Stored records
"""
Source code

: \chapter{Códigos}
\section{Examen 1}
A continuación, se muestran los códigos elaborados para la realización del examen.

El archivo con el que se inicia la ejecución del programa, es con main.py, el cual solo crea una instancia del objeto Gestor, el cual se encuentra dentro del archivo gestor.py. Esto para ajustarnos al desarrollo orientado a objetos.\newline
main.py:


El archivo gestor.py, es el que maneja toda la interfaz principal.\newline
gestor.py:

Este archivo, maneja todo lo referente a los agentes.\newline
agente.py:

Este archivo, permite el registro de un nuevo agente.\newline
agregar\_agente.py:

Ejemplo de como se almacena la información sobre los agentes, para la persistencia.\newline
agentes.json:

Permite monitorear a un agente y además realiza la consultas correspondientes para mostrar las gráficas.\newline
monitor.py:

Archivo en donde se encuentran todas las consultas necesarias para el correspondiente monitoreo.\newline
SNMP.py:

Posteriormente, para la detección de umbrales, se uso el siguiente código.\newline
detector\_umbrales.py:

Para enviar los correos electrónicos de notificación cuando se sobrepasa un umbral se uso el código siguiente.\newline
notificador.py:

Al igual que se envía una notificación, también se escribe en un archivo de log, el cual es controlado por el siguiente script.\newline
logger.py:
"""
> **PROBLEM STATEMENT**
The lines from the top of the data above down to the line containing "A continuación, se" are to be copied exactly; no other line should appear.

> **REPLY TO THE EXERCISE**
Source code

: \chapter{Códigos}
\section{Examen 1}
A continuación, se muestran los códigos elaborados para la realización del examen.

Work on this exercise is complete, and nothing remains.